_TASK DATA_:
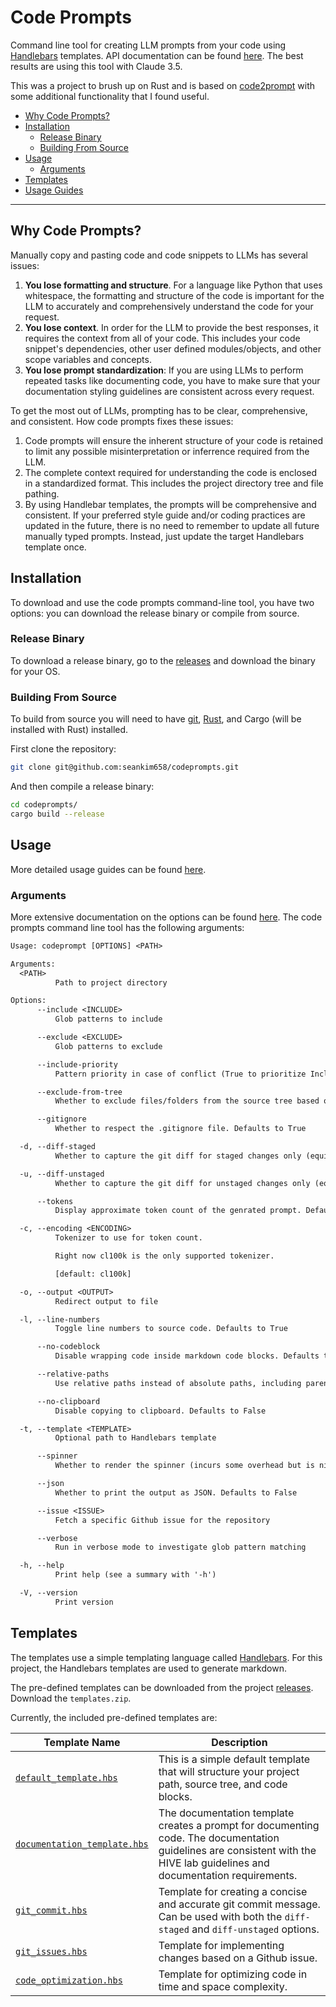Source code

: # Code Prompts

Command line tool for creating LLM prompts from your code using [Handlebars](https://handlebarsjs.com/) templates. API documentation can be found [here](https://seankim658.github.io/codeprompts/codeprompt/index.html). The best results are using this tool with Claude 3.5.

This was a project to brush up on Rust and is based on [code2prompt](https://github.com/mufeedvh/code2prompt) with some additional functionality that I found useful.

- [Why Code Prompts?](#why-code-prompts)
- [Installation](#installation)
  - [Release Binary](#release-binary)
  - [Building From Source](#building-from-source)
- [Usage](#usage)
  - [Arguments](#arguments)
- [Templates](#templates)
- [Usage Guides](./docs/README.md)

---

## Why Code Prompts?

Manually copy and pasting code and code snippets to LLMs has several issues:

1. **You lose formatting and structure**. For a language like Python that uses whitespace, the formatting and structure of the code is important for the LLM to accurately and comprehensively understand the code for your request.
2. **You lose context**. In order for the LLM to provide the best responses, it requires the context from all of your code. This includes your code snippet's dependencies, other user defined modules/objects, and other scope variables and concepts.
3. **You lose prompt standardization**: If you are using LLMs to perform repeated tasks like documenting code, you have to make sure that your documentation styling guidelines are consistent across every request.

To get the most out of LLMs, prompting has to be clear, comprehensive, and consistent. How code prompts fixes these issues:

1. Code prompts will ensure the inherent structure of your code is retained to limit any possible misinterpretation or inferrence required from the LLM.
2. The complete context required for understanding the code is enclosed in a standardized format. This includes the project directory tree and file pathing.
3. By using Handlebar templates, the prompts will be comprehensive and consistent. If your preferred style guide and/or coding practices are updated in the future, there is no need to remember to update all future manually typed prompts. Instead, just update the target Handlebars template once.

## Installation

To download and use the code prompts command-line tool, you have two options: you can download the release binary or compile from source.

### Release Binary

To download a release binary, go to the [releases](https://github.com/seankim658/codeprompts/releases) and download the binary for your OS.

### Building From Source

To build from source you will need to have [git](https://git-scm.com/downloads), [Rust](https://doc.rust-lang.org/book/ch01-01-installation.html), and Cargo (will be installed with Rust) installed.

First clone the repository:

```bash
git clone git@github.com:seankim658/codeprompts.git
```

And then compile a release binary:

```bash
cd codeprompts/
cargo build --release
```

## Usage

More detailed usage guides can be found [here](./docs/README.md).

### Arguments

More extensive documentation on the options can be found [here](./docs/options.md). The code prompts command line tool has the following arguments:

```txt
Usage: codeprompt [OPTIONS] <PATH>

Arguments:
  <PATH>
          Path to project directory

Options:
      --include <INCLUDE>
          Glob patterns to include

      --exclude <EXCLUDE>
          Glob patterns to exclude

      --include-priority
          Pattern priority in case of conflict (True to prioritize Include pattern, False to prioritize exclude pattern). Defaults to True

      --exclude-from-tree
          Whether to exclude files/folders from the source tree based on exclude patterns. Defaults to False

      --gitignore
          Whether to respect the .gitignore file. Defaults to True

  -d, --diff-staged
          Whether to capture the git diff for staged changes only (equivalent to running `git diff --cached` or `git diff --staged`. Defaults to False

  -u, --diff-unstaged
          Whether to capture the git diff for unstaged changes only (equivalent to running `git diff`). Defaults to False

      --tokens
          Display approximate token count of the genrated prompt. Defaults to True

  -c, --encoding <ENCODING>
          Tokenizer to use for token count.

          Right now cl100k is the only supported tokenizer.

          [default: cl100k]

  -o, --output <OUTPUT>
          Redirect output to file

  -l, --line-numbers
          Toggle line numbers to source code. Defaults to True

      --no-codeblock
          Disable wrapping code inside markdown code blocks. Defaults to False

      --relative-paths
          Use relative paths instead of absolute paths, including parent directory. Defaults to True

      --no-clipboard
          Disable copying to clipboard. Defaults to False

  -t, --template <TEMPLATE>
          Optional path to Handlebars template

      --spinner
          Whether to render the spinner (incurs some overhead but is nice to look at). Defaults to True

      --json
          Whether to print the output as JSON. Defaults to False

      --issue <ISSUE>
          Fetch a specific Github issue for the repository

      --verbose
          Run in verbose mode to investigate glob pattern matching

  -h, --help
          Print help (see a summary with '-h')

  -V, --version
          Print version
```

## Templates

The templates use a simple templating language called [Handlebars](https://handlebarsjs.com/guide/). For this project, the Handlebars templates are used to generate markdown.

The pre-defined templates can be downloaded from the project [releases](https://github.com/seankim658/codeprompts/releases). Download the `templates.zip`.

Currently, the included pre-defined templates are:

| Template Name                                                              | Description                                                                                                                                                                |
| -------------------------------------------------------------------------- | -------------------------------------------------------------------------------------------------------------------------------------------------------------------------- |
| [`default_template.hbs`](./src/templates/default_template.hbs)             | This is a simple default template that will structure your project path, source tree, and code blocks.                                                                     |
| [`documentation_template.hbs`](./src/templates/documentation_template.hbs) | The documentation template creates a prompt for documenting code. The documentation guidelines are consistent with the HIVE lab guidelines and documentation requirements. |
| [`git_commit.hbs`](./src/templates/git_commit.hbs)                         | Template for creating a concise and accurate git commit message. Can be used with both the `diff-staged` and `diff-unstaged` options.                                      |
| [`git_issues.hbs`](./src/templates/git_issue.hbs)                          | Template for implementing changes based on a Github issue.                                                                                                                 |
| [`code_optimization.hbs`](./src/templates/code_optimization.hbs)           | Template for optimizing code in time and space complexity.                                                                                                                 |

_WHAT THE TASK REQUIRES_: Copy all the records above exactly, but leave out the pictures.

_PROBLEM SOLUTION_:
Source code

: # Code Prompts

Command line tool for creating LLM prompts from your code using [Handlebars](https://handlebarsjs.com/) templates. API documentation can be found [here](https://seankim658.github.io/codeprompts/codeprompt/index.html). The best results are using this tool with Claude 3.5.

This was a project to brush up on Rust and is based on [code2prompt](https://github.com/mufeedvh/code2prompt) with some additional functionality that I found useful.

- [Why Code Prompts?](#why-code-prompts)
- [Installation](#installation)
  - [Release Binary](#release-binary)
  - [Building From Source](#building-from-source)
- [Usage](#usage)
  - [Arguments](#arguments)
- [Templates](#templates)
- [Usage Guides](./docs/README.md)

---

## Why Code Prompts?

Manually copy and pasting code and code snippets to LLMs has several issues:

1. **You lose formatting and structure**. For a language like Python that uses whitespace, the formatting and structure of the code is important for the LLM to accurately and comprehensively understand the code for your request.
2. **You lose context**. In order for the LLM to provide the best responses, it requires the context from all of your code. This includes your code snippet's dependencies, other user defined modules/objects, and other scope variables and concepts.
3. **You lose prompt standardization**: If you are using LLMs to perform repeated tasks like documenting code, you have to make sure that your documentation styling guidelines are consistent across every request.

To get the most out of LLMs, prompting has to be clear, comprehensive, and consistent. How code prompts fixes these issues:

1. Code prompts will ensure the inherent structure of your code is retained to limit any possible misinterpretation or inferrence required from the LLM.
2. The complete context required for understanding the code is enclosed in a standardized format. This includes the project directory tree and file pathing.
3. By using Handlebar templates, the prompts will be comprehensive and consistent. If your preferred style guide and/or coding practices are updated in the future, there is no need to remember to update all future manually typed prompts. Instead, just update the target Handlebars template once.

## Installation

To download and use the code prompts command-line tool, you have two options: you can download the release binary or compile from source.

### Release Binary

To download a release binary, go to the [releases](https://github.com/seankim658/codeprompts/releases) and download the binary for your OS.

### Building From Source

To build from source you will need to have [git](https://git-scm.com/downloads), [Rust](https://doc.rust-lang.org/book/ch01-01-installation.html), and Cargo (will be installed with Rust) installed.

First clone the repository:

```bash
git clone git@github.com:seankim658/codeprompts.git
```

And then compile a release binary:

```bash
cd codeprompts/
cargo build --release
```

## Usage

More detailed usage guides can be found [here](./docs/README.md).

### Arguments

More extensive documentation on the options can be found [here](./docs/options.md). The code prompts command line tool has the following arguments:

```txt
Usage: codeprompt [OPTIONS] <PATH>

Arguments:
  <PATH>
          Path to project directory

Options:
      --include <INCLUDE>
          Glob patterns to include

      --exclude <EXCLUDE>
          Glob patterns to exclude

      --include-priority
          Pattern priority in case of conflict (True to prioritize Include pattern, False to prioritize exclude pattern). Defaults to True

      --exclude-from-tree
          Whether to exclude files/folders from the source tree based on exclude patterns. Defaults to False

      --gitignore
          Whether to respect the .gitignore file. Defaults to True

  -d, --diff-staged
          Whether to capture the git diff for staged changes only (equivalent to running `git diff --cached` or `git diff --staged`. Defaults to False

  -u, --diff-unstaged
          Whether to capture the git diff for unstaged changes only (equivalent to running `git diff`). Defaults to False

      --tokens
          Display approximate token count of the genrated prompt. Defaults to True

  -c, --encoding <ENCODING>
          Tokenizer to use for token count.

          Right now cl100k is the only supported tokenizer.

          [default: cl100k]

  -o, --output <OUTPUT>
          Redirect output to file

  -l, --line-numbers
          Toggle line numbers to source code. Defaults to True

      --no-codeblock
          Disable wrapping code inside markdown code blocks. Defaults to False

      --relative-paths
          Use relative paths instead of absolute paths, including parent directory. Defaults to True

      --no-clipboard
          Disable copying to clipboard. Defaults to False

  -t, --template <TEMPLATE>
          Optional path to Handlebars template

      --spinner
          Whether to render the spinner (incurs some overhead but is nice to look at). Defaults to True

      --json
          Whether to print the output as JSON. Defaults to False

      --issue <ISSUE>
          Fetch a specific Github issue for the repository

      --verbose
          Run in verbose mode to investigate glob pattern matching

  -h, --help
          Print help (see a summary with '-h')

  -V, --version
          Print version
```

## Templates

The templates use a simple templating language called [Handlebars](https://handlebarsjs.com/guide/). For this project, the Handlebars templates are used to generate markdown.

The pre-defined templates can be downloaded from the project [releases](https://github.com/seankim658/codeprompts/releases). Download the `templates.zip`.

Currently, the included pre-defined templates are:

| Template Name                                                              | Description                                                                                                                                                                |
| -------------------------------------------------------------------------- | -------------------------------------------------------------------------------------------------------------------------------------------------------------------------- |
| [`default_template.hbs`](./src/templates/default_template.hbs)             | This is a simple default template that will structure your project path, source tree, and code blocks.                                                                     |
| [`documentation_template.hbs`](./src/templates/documentation_template.hbs) | The documentation template creates a prompt for documenting code. The documentation guidelines are consistent with the HIVE lab guidelines and documentation requirements. |
| [`git_commit.hbs`](./src/templates/git_commit.hbs)                         | Template for creating a concise and accurate git commit message. Can be used with both the `diff-staged` and `diff-unstaged` options.                                      |
| [`git_issues.hbs`](./src/templates/git_issue.hbs)                          | Template for implementing changes based on a Github issue.                                                                                                                 |
| [`code_optimization.hbs`](./src/templates/code_optimization.hbs)           | Template for optimizing code in time and space complexity.                                                                                                                 |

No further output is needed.